Franciele – Com certeza. A gente já vem fazendo isso né, mas eu acho
que é com outro olhar. Quem não conhece esse processo que tu tá fazendo
com a gente de Drama, não olha com esse olhar de Drama né. A gente já
vem fazendo isso na Educação Infantil, a gente se transforma em
personagem e outras coisas, eles fazem o faz de conta, só que muitas
pessoas que não conhecem esse processo não olham dessa forma.
Leonara – Eu acho que o Drama deveria ser divulgado para todas as
professoras né, pra começar a tomar consciência realmente do nosso
trabalho e até pra ter uma estrutura de trabalho, porque muitas vezes a
gente fica perdida, fica solta, cada uma faz um projeto de uma forma,
como aprendeu, mas tem umas que se formaram há vinte anos, outras há
dez, outras há cinco. E o Drama ele traz uma estrutura de como que a
gente vai montar esse projeto, que passos a gente pode estar seguindo. Eu
273
acho que é muito importante assim, se todos tivessem esse discernimento
que a gente teve, que a gente teve a oportunidade de ter na Trupe né.

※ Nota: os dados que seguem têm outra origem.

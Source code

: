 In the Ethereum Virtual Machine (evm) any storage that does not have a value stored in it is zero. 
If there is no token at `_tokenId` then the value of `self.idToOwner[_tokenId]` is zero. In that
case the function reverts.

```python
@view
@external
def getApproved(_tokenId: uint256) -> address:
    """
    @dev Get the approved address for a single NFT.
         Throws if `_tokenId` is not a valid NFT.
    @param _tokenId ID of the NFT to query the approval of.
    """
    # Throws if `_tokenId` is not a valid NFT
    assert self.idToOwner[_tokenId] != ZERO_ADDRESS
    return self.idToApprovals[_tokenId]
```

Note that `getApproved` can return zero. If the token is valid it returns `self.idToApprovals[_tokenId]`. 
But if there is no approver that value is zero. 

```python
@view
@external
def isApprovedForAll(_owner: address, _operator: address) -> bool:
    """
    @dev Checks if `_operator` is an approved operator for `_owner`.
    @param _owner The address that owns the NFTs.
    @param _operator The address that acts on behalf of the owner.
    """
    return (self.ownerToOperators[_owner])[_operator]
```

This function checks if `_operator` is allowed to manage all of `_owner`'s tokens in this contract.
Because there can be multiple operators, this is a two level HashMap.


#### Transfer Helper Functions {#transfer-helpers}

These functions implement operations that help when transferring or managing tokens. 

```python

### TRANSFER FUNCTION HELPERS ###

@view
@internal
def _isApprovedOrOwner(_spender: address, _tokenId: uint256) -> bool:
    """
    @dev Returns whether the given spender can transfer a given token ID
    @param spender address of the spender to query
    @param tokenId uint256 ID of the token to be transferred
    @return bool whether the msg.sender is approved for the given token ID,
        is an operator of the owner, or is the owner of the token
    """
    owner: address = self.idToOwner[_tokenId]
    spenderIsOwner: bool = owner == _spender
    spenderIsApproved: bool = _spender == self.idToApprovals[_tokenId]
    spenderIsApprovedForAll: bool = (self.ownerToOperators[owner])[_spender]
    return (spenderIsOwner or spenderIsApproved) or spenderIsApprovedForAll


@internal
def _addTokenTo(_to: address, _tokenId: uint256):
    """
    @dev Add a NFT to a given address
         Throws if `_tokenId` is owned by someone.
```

Márcia – Com certeza. Porque eu acho que tem tudo a ver com a linha de
trabalho da Educação Infantil. O Drama ela traz o problema e aí a gente
vai construindo o processo e desvendando esse processo né e eu acho que
a Educação Infantil é isso. Quando a gente vai se apropriar desse
conhecimento com eles não é uma coisa pronta e acabada, é também
assim, tem um problema, uma questão que a gente levanta, seja pela
necessidade da criança, seja pela faixa etária que a gente tá trabalhando e
isso vai sendo construído. [...] Hoje eu não vejo meu trabalho distante
assim, a Educação Infantil distante das coisas que o Drama traz, eu acho
que o Drama ajudou a entender melhor a própria proposta da Educação
Infantil assim.
Maria – Eu não vi dificuldade porque não traumatiza, porque você traz a
proposta de uma maneira que é acessível pra criança entender. [...] Eu
trouxe uma proposta próxima daquilo que elas estavam trabalhando no
dia a dia, que era a questão das cobras, dessa forma não foi um choque,
uma proposta que tivesse distante delas. O Drama propõe essa
proximidade com o contexto né e isso é a realidade da Educação Infantil.

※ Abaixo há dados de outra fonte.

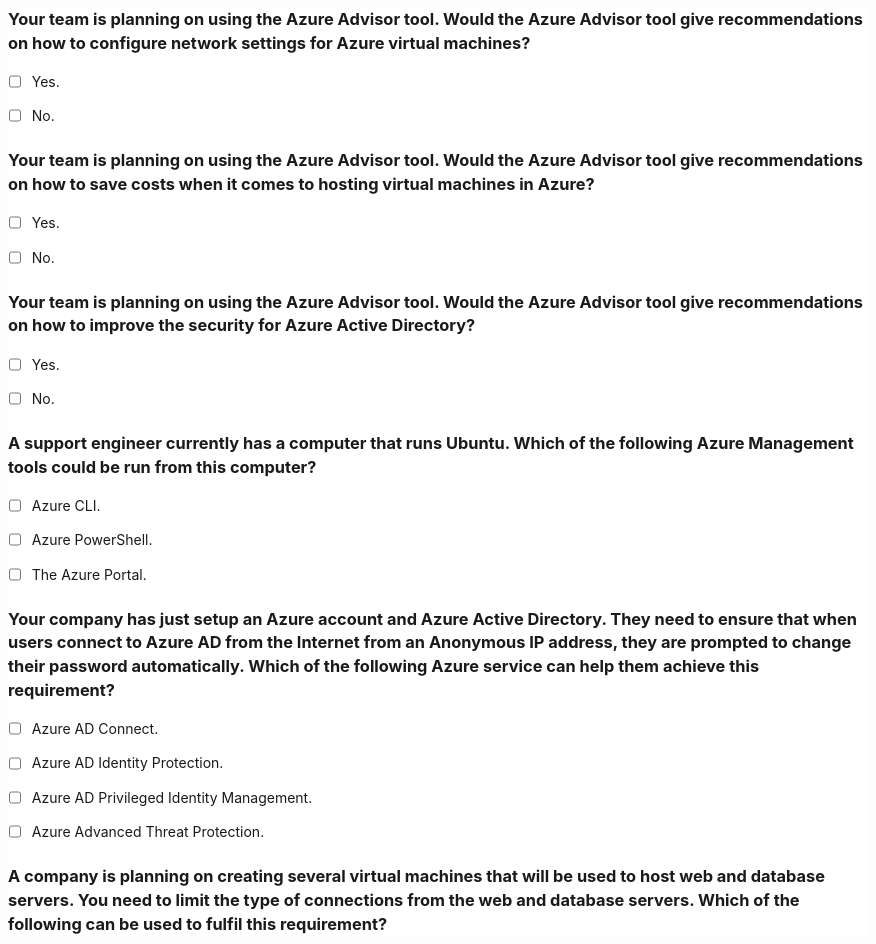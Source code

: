 

### Your team is planning on using the Azure Advisor tool. Would the Azure Advisor tool give recommendations on how to configure network settings for Azure virtual machines?

- [ ] Yes.
- [ ] No.



### Your team is planning on using the Azure Advisor tool. Would the Azure Advisor tool give recommendations on how to save costs when it comes to hosting virtual machines in Azure?

- [ ] Yes.
- [ ] No.



### Your team is planning on using the Azure Advisor tool. Would the Azure Advisor tool give recommendations on how to improve the security for Azure Active Directory?

- [ ] Yes.
- [ ] No.



### A support engineer currently has a computer that runs Ubuntu. Which of the following Azure Management tools could be run from this computer?

- [ ] Azure CLI.
- [ ] Azure PowerShell.
- [ ] The Azure Portal.



### Your company has just setup an Azure account and Azure Active Directory. They need to ensure that when users connect to Azure AD from the Internet from an Anonymous IP address, they are prompted to change their password automatically. Which of the following Azure service can help them achieve this requirement?

- [ ] Azure AD Connect.
- [ ] Azure AD Identity Protection.
- [ ] Azure AD Privileged Identity Management.
- [ ] Azure Advanced Threat Protection.



### A company is planning on creating several virtual machines that will be used to host web and database servers. You need to limit the type of connections from the web and database servers. Which of the following can be used to fulfil this requirement?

Maria Sônia – Nossa, muito! Acredito que o Drama possibilita o
planejamento diferenciado diante da especificidade dessa faixa etária de
0 a 03. E nós temos uma dificuldade muito grande de estarmos nos
distanciando da escolarização porque aprendemos a planejar segundo, nós
temos até conteúdos muito fechados. Se a gente quer ampliar para
núcleos, pensar em experiências e não em conteúdos dados e se a gente
quer que a criança tenha uma aprendizagem ativa, que o lúdico esteja
presente e tudo mais, eu acho que o Drama é um caminho.

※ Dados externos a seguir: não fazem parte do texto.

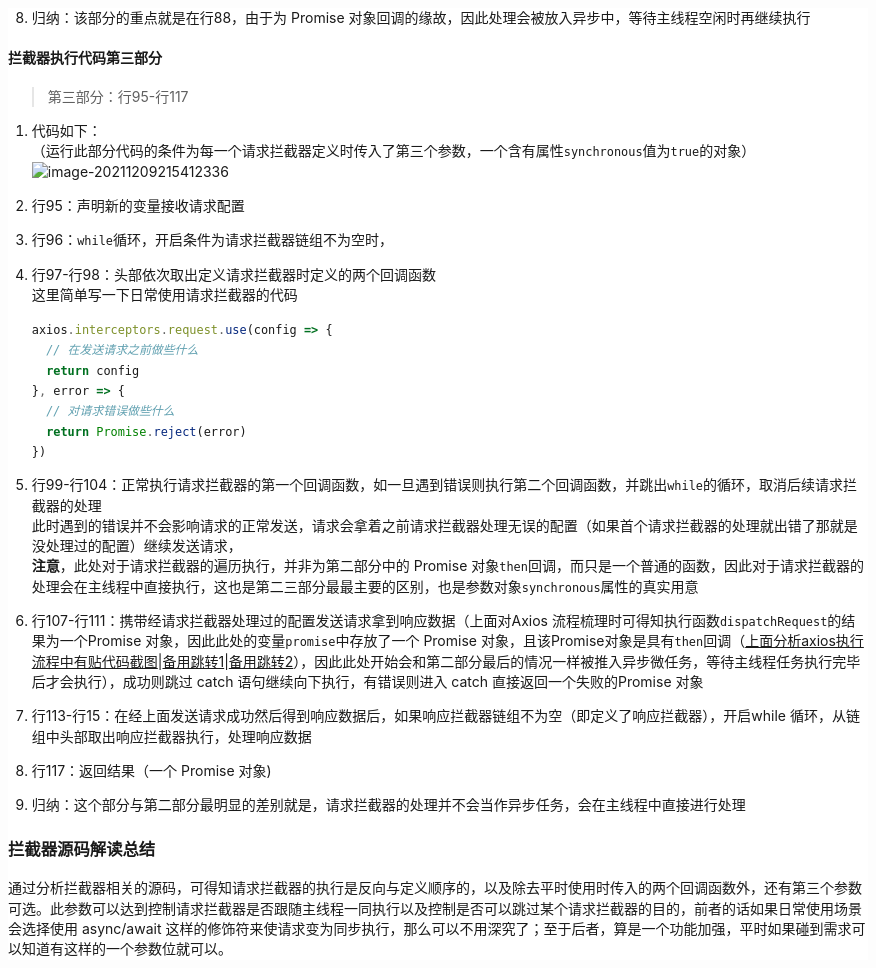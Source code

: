 8. 归纳：该部分的重点就是在行88，由于为 Promise 对象回调的缘故，因此处理会被放入异步中，等待主线程空闲时再继续执行

#### 拦截器执行代码第三部分

> 第三部分：行95-行117

1. 代码如下：  
   （运行此部分代码的条件为每一个请求拦截器定义时传入了第三个参数，一个含有属性`synchronous`值为`true`的对象）  
   ![image-20211209215412336](/essay-assets/axios-interceptor-source-code/2554471-20211210010135296-75191310.png)
   
2. 行95：声明新的变量接收请求配置

3. 行96：`while`循环，开启条件为请求拦截器链组不为空时，

4. 行97-行98：头部依次取出定义请求拦截器时定义的两个回调函数  
   这里简单写一下日常使用请求拦截器的代码  

   ```js
   axios.interceptors.request.use(config => {
     // 在发送请求之前做些什么
     return config
   }, error => {
     // 对请求错误做些什么
     return Promise.reject(error)
   })
   ```

   

5. 行99-行104：正常执行请求拦截器的第一个回调函数，如一旦遇到错误则执行第二个回调函数，并跳出`while`的循环，取消后续请求拦截器的处理  
   此时遇到的错误并不会影响请求的正常发送，请求会拿着之前请求拦截器处理无误的配置（如果首个请求拦截器的处理就出错了那就是没处理过的配置）继续发送请求，  
   **注意**，此处对于请求拦截器的遍历执行，并非为第二部分中的 Promise 对象`then`回调，而只是一个普通的函数，因此对于请求拦截器的处理会在主线程中直接执行，这也是第二三部分最最主要的区别，也是参数对象`synchronous`属性的真实用意

6. 行107-行111：携带经请求拦截器处理过的配置发送请求拿到响应数据（上面对Axios 流程梳理时可得知执行函数`dispatchRequest`的结果为一个Promise 对象，因此此处的变量`promise`中存放了一个 Promise 对象，且该Promise对象是具有`then`回调（[上面分析axios执行流程中有贴代码截图](#进入模块文件`/lib/core/dispatchRequest.js`)|[备用跳转1](#进入模块文件libcoredispatchrequestjs)|[备用跳转2](#user-content-进入模块文件libcoredispatchrequestjs)），因此此处开始会和第二部分最后的情况一样被推入异步微任务，等待主线程任务执行完毕后才会执行），成功则跳过 catch 语句继续向下执行，有错误则进入 catch 直接返回一个失败的Promise 对象

7. 行113-行15：在经上面发送请求成功然后得到响应数据后，如果响应拦截器链组不为空（即定义了响应拦截器），开启while 循环，从链组中头部取出响应拦截器执行，处理响应数据

8. 行117：返回结果（一个 Promise 对象)

9. 归纳：这个部分与第二部分最明显的差别就是，请求拦截器的处理并不会当作异步任务，会在主线程中直接进行处理

### 拦截器源码解读总结

通过分析拦截器相关的源码，可得知请求拦截器的执行是反向与定义顺序的，以及除去平时使用时传入的两个回调函数外，还有第三个参数可选。此参数可以达到控制请求拦截器是否跟随主线程一同执行以及控制是否可以跳过某个请求拦截器的目的，前者的话如果日常使用场景会选择使用 async/await 这样的修饰符来使请求变为同步执行，那么可以不用深究了；至于后者，算是一个功能加强，平时如果碰到需求可以知道有这样的一个参数位就可以。
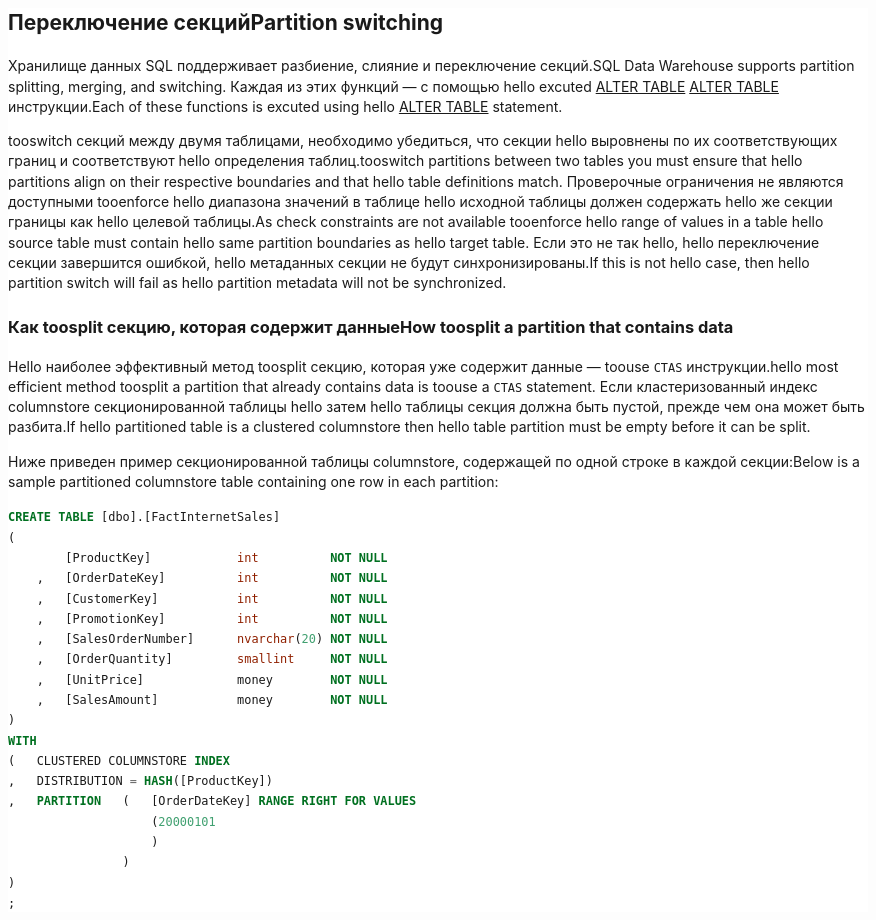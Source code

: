 ## <a name="partition-switching"></a><span data-ttu-id="eeda0-174">Переключение секций</span><span class="sxs-lookup"><span data-stu-id="eeda0-174">Partition switching</span></span>
<span data-ttu-id="eeda0-175">Хранилище данных SQL поддерживает разбиение, слияние и переключение секций.</span><span class="sxs-lookup"><span data-stu-id="eeda0-175">SQL Data Warehouse supports partition splitting, merging, and switching.</span></span> <span data-ttu-id="eeda0-176">Каждая из этих функций — с помощью hello excuted [ALTER TABLE] [ ALTER TABLE] инструкции.</span><span class="sxs-lookup"><span data-stu-id="eeda0-176">Each of these functions is excuted using hello [ALTER TABLE][ALTER TABLE] statement.</span></span>

<span data-ttu-id="eeda0-177">tooswitch секций между двумя таблицами, необходимо убедиться, что секции hello выровнены по их соответствующих границ и соответствуют hello определения таблиц.</span><span class="sxs-lookup"><span data-stu-id="eeda0-177">tooswitch partitions between two tables you must ensure that hello partitions align on their respective boundaries and that hello table definitions match.</span></span> <span data-ttu-id="eeda0-178">Проверочные ограничения не являются доступными tooenforce hello диапазона значений в таблице hello исходной таблицы должен содержать hello же секции границы как hello целевой таблицы.</span><span class="sxs-lookup"><span data-stu-id="eeda0-178">As check constraints are not available tooenforce hello range of values in a table hello source table must contain hello same partition boundaries as hello target table.</span></span> <span data-ttu-id="eeda0-179">Если это не так hello, hello переключение секции завершится ошибкой, hello метаданных секции не будут синхронизированы.</span><span class="sxs-lookup"><span data-stu-id="eeda0-179">If this is not hello case, then hello partition switch will fail as hello partition metadata will not be synchronized.</span></span>

### <a name="how-toosplit-a-partition-that-contains-data"></a><span data-ttu-id="eeda0-180">Как toosplit секцию, которая содержит данные</span><span class="sxs-lookup"><span data-stu-id="eeda0-180">How toosplit a partition that contains data</span></span>
<span data-ttu-id="eeda0-181">Hello наиболее эффективный метод toosplit секцию, которая уже содержит данные — toouse `CTAS` инструкции.</span><span class="sxs-lookup"><span data-stu-id="eeda0-181">hello most efficient method toosplit a partition that already contains data is toouse a `CTAS` statement.</span></span> <span data-ttu-id="eeda0-182">Если кластеризованный индекс columnstore секционированной таблицы hello затем hello таблицы секция должна быть пустой, прежде чем она может быть разбита.</span><span class="sxs-lookup"><span data-stu-id="eeda0-182">If hello partitioned table is a clustered columnstore then hello table partition must be empty before it can be split.</span></span>

<span data-ttu-id="eeda0-183">Ниже приведен пример секционированной таблицы columnstore, содержащей по одной строке в каждой секции:</span><span class="sxs-lookup"><span data-stu-id="eeda0-183">Below is a sample partitioned columnstore table containing one row in each partition:</span></span>

```sql
CREATE TABLE [dbo].[FactInternetSales]
(
        [ProductKey]            int          NOT NULL
    ,   [OrderDateKey]          int          NOT NULL
    ,   [CustomerKey]           int          NOT NULL
    ,   [PromotionKey]          int          NOT NULL
    ,   [SalesOrderNumber]      nvarchar(20) NOT NULL
    ,   [OrderQuantity]         smallint     NOT NULL
    ,   [UnitPrice]             money        NOT NULL
    ,   [SalesAmount]           money        NOT NULL
)
WITH
(   CLUSTERED COLUMNSTORE INDEX
,   DISTRIBUTION = HASH([ProductKey])
,   PARTITION   (   [OrderDateKey] RANGE RIGHT FOR VALUES
                    (20000101
                    )
                )
)
;

```

[Overview]: ./sql-data-warehouse-tables-overview.md
[Data Types]: ./sql-data-warehouse-tables-data-types.md
[Distribute]: ./sql-data-warehouse-tables-distribute.md
[Index]: ./sql-data-warehouse-tables-index.md
[Partition]: ./sql-data-warehouse-tables-partition.md
[Statistics]: ./sql-data-warehouse-tables-statistics.md
[Temporary]: ./sql-data-warehouse-tables-temporary.md
[workload management]: ./sql-data-warehouse-develop-concurrency.md
[SQL Data Warehouse Best Practices]: ./sql-data-warehouse-best-practices.md
[Partitioned Tables and Indexes]: https://msdn.microsoft.com/library/ms190787.aspx
[ALTER TABLE]: https://msdn.microsoft.com/en-us/library/ms190273.aspx
[CREATE TABLE]: https://msdn.microsoft.com/library/mt203953.aspx
[partition function]: https://msdn.microsoft.com/library/ms187802.aspx
[partition scheme]: https://msdn.microsoft.com/library/ms179854.aspx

Rafael – Com certeza. Eu acho que essa primeira experiência com Drama
mostrou bastante elementos pra trabalhar na Educação Infantil com o
teatro de forma mais contínua, porque as vezes a gente trabalha o teatro,
aqui a gente tem um projeto de teatro, que as vezes a gente acaba
mostrando, claro que são os professores as vezes que fazem, mas fazem
uma peça teatral e fica naquilo. [...] Acho que pode trazer os elementos
durante todo o ano, no dia a dia das crianças, trabalhando a questão
corporal, a questão do projeto da professora, então dá pra fazer um Drama
que consiga contemplar todos os elementos da Educação Infantil, até a
274
questão dos NAP’s90 também, a questão com a natureza, a questão do
próprio currículo, o Drama consegue costurar até o próprio currículo,
todos os elementos que se trabalha no currículo, durante o próprio
processo.
Roseli – Eu creio que é uma oportunidade assim, um instrumento que
pode ser utilizado e muito bem aproveitado dentro daquilo que a própria
secretaria propõe como proposta curricular. Se aproveita muita coisa.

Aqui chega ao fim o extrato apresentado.